En dépit de la fracture de confiance, les journalistes doivent croire plus que jamais que rendre compte est un métier respectable. Et pour ce faire, ils doivent participer à la vitalité démocratique en stimulant des débats dignes d’une grande nation ; faire cela implique au moins de bien traiter l’information.
Alors, comment traiter l’information de la meilleure façon possible et comment faire pour que les gens s’y intéressent ?
Comment faire cela sans nourrir une obsession pour l’audience (incluant les revenus publicitaires) et dans le respect absolu de chaque citoyen, même si le peuple rassemble plusieurs catégories et par capillarité des centres d’intérêt différents et un niveau de culture à géométrie variable ?
Il est évident que le monde a changé et change encore dans un rythme accéléré, mais l’éthique de l’information reste inchangée.

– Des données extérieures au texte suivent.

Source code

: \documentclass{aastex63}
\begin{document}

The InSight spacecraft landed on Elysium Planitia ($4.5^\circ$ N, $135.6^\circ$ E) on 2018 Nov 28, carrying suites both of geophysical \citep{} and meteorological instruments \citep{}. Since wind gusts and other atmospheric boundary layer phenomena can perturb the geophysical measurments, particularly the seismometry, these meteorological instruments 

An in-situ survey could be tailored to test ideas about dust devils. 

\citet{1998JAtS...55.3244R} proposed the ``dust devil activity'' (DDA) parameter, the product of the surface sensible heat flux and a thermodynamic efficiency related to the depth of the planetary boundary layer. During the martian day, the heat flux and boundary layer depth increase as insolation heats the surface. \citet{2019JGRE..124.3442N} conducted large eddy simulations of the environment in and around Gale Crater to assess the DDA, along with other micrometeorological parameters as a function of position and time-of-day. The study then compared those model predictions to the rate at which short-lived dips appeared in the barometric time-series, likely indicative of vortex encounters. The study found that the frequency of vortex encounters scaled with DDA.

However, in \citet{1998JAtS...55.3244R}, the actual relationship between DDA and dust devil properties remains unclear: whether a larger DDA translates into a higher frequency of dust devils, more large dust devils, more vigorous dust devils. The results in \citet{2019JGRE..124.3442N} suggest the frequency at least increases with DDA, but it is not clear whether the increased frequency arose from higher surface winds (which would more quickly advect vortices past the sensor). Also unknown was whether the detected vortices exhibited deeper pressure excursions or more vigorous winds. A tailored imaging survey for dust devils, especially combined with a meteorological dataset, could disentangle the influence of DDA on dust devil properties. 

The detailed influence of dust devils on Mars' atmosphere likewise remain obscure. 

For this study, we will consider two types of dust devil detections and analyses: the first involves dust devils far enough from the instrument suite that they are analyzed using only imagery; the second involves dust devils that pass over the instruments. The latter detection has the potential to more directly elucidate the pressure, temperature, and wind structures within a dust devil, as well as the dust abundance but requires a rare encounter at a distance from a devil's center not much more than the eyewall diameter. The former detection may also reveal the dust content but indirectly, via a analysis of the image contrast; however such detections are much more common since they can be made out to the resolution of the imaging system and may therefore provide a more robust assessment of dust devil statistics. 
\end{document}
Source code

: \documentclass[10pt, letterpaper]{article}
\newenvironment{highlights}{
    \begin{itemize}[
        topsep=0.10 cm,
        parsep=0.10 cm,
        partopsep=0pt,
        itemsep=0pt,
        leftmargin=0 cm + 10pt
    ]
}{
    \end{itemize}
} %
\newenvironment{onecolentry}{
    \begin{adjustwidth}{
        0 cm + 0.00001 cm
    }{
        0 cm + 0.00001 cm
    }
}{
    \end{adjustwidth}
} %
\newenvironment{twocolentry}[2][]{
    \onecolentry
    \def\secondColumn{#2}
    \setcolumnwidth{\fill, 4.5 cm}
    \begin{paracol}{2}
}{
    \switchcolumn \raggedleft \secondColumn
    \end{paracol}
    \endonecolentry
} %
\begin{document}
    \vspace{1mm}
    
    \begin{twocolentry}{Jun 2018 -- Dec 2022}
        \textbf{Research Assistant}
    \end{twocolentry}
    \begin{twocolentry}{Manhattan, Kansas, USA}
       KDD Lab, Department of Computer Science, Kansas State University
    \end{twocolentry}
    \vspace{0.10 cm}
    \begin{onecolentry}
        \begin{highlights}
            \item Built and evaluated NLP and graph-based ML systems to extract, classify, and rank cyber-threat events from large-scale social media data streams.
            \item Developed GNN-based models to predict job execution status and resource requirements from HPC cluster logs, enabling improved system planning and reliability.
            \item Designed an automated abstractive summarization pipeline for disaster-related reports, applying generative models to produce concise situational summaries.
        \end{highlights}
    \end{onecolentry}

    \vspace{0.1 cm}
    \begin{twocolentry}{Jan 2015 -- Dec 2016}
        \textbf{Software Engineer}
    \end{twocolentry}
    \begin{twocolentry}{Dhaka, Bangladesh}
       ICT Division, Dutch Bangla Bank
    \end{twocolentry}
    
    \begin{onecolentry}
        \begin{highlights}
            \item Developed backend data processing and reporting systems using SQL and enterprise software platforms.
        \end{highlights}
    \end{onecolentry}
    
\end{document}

Nous voulons des médias indépendants ayant un regard neutre sur l’actualité et suffisamment intelligents pour se nourrir de la diversité, dans sa dimension la plus large pour nous offrir à chaque moment l’image d’une grande rigueur journalistique.
Nous sommes conscients que l’information peut informer, éduquer et/ou divertir, mais l’information n’est pas un matériau ordinaire. Nous ne pouvons négliger l’information car nous savons tous quel impact elle a dans l’opinion ; nous ne pouvons traiter l’information avec légèreté car elle influence l’opinion générale dès lors où un lien de confiance est établi ; le cas échéant, les gens se tournent vers d’autres sources d’information et cela met concrètement la démocratie en péril.
Les journalistes vont devoir revenir aux sources et (re)questionner leur regard sur le monde, sans mimétisme et sans corporatisme stérile, parce que ceux qui font vivre les médias sont les clients : les lecteurs, les auditeurs et les téléspectateurs.
Les journalistes vont devoir arbitrer les informations utiles et nécessaires, organiser une argumentation exigeante et mieux placer les sujets dans leur contexte parce que nous le valons bien.
Pour écouter une histoire, nous allons au cinéma, regardons une série et nous pouvons lire un livre. Lorsque nous choisissons un média, c’est pour comprendre l’histoire autour d’un fait, la vraie histoire, pas une histoire manipulée consciemment pour faire le buzz, créer des clashs ou rendue médiocre par paresse intellectuelle.
Y-a-t-il véritablement deux versions de l’histoire ? Voilà une question qu’on entend de moins en moins tant les sujets sont monocordes d’un média à l’autre, comme si investiguer et porter un regard différent sur un fait était prendre un énorme risque.
Notre nation mérite d’avoir des médias qui sont un point d’ancrage moral pour nous éclairer avec intégrité.
Ainsi, la crise de modèle rencontrée actuellement par l’ensemble des médias devrait les inciter tous à questionner leur ligne éditoriale avant de questionner leur modèle économique car au bout du compte, ces enjeux sont interdépendants. Et sur le long terme, le modèle gagnant est celui qui privilégie de faire de l’audience avec du contenu.